▶ [Data]
++++++++++++++++++++

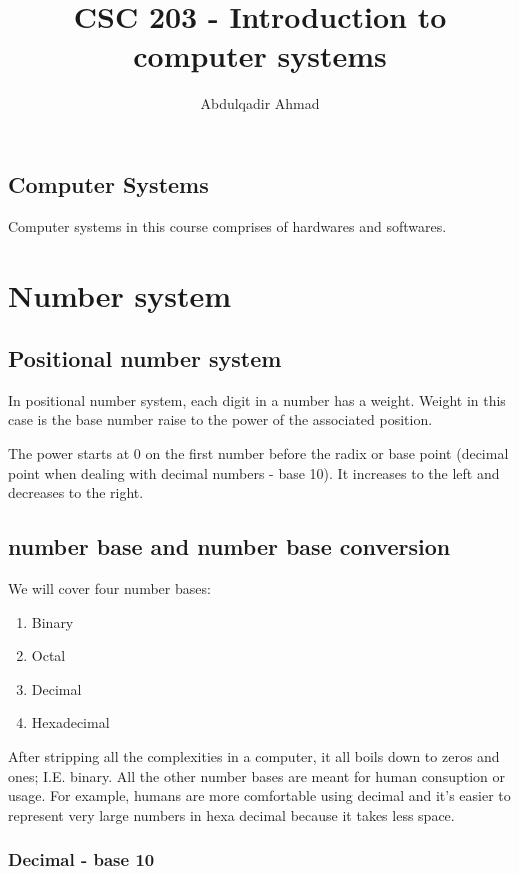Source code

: \documentclass{ook}
\title{CSC 203 {-} Introduction to computer systems}
\author{Abdulqadir Ahmad}
\begin{document}
\maketitle
\tableofcontents
\section{Computer Systems}
Computer systems in this course comprises of hardwares and softwares.

\chapter{Number system}

\section{Positional number system}

In positional number system, each digit in a number has a weight. Weight in this case is the base number raise to the power of the associated position.

The power starts at 0 on the first number before the radix or base point (decimal point when dealing with decimal numbers {-} base 10). It increases to the left and decreases to the right.

\section{number base and number base conversion}

We will cover four number bases:

\begin{enumerate}
	\item Binary
	\item Octal
	\item Decimal
	\item Hexadecimal
\end{enumerate}

After stripping all the complexities in a computer, it all boils down to zeros and ones; I.E. binary. All the other number bases are meant for human consuption or usage. For example, humans are more comfortable using decimal and it's easier to represent very large numbers in hexa decimal because it takes less space.

\subsection{Decimal {-} base 10}
\end{document}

++++++++++++++++++++

▶ [Activity] Begin with the line holding "base and number" and end with the last line of the material. Write out those lines exactly, and only those.

▶ [Output for this task]
\section{number base and number base conversion}

We will cover four number bases:

\begin{enumerate}
	\item Binary
	\item Octal
	\item Decimal
	\item Hexadecimal
\end{enumerate}

After stripping all the complexities in a computer, it all boils down to zeros and ones; I.E. binary. All the other number bases are meant for human consuption or usage. For example, humans are more comfortable using decimal and it's easier to represent very large numbers in hexa decimal because it takes less space.

\subsection{Decimal {-} base 10}
\end{document}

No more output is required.